**REQUIRED WORK:** Select every line containing the word "logo" from the material, and copy those lines.

*** Opening MATERIAL PROVIDED ***

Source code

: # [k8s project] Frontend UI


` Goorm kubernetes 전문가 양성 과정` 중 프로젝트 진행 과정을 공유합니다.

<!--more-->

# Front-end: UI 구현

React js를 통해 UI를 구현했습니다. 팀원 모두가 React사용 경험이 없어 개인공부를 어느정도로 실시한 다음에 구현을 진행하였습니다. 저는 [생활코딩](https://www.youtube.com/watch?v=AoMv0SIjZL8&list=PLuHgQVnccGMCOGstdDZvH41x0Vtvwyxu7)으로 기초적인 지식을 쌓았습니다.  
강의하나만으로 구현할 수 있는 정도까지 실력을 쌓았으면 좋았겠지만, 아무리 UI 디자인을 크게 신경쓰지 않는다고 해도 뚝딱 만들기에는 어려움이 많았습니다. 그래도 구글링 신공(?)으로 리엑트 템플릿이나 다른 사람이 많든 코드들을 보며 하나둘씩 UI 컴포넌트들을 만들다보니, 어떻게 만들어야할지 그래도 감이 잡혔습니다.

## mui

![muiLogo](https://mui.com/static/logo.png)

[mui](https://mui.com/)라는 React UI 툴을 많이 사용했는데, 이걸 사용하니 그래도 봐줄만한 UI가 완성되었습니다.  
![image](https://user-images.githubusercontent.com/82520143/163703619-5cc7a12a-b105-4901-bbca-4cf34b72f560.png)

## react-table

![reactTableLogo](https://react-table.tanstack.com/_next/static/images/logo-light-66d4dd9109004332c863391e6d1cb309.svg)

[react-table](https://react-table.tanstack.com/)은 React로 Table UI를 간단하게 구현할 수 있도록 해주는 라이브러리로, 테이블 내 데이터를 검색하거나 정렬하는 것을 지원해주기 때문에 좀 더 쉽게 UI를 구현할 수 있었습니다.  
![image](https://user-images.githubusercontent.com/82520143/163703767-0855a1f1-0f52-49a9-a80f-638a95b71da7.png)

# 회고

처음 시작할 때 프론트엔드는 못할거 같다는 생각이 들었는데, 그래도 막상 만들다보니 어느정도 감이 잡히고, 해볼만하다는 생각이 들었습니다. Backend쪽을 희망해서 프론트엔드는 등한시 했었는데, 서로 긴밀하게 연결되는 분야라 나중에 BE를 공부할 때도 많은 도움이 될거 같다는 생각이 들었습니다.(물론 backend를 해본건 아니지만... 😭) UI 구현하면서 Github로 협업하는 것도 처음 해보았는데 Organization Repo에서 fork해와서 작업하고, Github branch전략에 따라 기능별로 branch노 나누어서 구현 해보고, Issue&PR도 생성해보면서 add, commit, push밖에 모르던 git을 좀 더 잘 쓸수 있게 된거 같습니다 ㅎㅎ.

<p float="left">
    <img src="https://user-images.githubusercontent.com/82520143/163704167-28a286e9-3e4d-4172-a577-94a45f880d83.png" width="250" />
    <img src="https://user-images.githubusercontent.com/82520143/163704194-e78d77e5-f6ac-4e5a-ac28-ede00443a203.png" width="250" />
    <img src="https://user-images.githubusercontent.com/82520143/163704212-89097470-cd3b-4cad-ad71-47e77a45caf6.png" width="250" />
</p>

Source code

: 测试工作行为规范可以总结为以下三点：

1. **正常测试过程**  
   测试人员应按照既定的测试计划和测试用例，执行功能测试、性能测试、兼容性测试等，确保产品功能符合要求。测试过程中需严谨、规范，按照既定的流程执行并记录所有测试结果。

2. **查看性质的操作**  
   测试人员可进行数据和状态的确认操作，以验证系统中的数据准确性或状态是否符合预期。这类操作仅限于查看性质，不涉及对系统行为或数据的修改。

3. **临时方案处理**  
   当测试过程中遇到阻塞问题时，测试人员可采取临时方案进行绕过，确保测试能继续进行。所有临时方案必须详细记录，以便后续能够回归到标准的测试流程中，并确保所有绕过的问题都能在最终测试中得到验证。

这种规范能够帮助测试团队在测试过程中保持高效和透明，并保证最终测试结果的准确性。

*** Closing MATERIAL PROVIDED ***

**EXPECTED OUTPUT:**
![muiLogo](https://mui.com/static/logo.png)
![reactTableLogo](https://react-table.tanstack.com/_next/static/images/logo-light-66d4dd9109004332c863391e6d1cb309.svg)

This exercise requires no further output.